The best-selling author of tearjerkers like Angel Falls (2000) serves up yet another mountain of mush, topped off with...

Talk-show queen takes tumble as millions jeer.

Nora Bridges is a wildly popular radio spokesperson for family-first virtues, but her loyal listeners don't know that she walked out on her husband and teenaged daughters years ago and didn't look back. Now that a former lover has sold racy pix of naked Nora and horny himself to a national tabloid, her estranged daughter Ruby, an unsuccessful stand-up comic in Los Angeles, has been approached to pen a tell-all. Greedy for the fat fee she's been promised, Ruby agrees and heads for the San Juan Islands, eager to get reacquainted with the mom she plans to betray. Once in the family homestead, nasty Ruby alternately sulks and glares at her mother, who is temporarily wheelchair-bound as a result of a post-scandal car crash. Uncaring, Ruby begins writing her side of the story when she's not strolling on the beach with former sweetheart Dean Sloan, the son of wealthy socialites who basically ignored him and his gay brother Eric.

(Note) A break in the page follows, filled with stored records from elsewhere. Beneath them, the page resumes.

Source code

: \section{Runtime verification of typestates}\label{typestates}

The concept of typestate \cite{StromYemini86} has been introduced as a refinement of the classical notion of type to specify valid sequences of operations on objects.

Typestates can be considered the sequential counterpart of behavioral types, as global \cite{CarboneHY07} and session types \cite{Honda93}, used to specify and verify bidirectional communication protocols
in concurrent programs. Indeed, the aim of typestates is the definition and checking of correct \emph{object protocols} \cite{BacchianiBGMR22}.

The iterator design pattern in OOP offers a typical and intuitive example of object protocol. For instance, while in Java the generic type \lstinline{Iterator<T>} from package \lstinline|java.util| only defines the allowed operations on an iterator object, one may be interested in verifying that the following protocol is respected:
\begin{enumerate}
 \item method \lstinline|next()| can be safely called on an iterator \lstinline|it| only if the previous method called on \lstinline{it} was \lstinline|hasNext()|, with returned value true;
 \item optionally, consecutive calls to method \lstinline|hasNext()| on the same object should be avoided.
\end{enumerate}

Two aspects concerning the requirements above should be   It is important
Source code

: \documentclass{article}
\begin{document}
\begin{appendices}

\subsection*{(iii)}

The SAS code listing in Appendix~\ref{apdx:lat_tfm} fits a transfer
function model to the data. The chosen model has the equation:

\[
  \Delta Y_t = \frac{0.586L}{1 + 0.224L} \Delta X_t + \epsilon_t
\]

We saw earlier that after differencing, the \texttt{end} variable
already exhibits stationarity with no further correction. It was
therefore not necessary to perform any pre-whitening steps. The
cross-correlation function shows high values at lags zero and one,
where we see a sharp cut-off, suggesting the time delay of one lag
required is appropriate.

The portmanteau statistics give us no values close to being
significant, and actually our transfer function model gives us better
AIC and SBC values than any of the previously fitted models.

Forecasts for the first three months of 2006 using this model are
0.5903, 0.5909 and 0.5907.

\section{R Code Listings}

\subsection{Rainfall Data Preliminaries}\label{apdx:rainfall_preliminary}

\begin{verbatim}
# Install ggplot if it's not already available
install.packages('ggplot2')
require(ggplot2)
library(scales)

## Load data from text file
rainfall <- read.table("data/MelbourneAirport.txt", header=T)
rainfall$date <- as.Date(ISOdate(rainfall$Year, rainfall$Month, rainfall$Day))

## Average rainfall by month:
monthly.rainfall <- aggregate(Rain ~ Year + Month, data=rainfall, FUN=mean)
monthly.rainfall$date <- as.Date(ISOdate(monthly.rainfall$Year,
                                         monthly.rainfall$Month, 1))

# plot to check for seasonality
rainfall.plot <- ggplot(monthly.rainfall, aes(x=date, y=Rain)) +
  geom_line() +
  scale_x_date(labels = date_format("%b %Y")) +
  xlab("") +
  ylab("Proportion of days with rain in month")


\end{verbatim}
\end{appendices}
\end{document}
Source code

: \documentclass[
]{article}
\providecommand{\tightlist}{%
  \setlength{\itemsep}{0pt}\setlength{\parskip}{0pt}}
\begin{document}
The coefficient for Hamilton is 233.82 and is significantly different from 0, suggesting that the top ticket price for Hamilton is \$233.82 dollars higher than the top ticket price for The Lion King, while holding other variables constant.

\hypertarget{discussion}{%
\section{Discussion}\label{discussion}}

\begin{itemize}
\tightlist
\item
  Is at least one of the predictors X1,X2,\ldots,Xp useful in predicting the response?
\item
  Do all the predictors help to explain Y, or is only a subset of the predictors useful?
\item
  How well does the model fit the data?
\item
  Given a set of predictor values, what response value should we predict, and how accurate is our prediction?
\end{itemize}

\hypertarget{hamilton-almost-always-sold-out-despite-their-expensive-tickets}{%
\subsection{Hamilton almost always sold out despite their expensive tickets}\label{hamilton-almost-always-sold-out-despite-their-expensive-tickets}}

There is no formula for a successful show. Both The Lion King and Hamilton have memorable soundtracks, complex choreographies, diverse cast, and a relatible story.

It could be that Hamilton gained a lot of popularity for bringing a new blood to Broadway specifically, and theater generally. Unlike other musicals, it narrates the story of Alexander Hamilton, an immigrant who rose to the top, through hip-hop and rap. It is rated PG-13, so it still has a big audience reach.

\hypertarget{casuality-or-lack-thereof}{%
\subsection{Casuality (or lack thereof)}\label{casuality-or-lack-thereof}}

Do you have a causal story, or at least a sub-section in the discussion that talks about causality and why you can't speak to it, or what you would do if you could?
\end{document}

Eric, now dying of cancer and also in a wheelchair, has returned to the island. This dismal threesome catch up on old times, recalling their childhood idylls on the island. After Ruby's perfect big sister Caroline shows up, there's another round of heartfelt talk. Nora gradually reveals the truth about her unloving husband and her late father's alcoholism, which led her to seek the approval of others at the cost of her own peace of mind. And so on. Ruby is aghast to discover that she doesn't know everything after all, but Dean offers her subdued comfort. Happy endings await almost everyone—except for readers of this nobly preachy snifflefest.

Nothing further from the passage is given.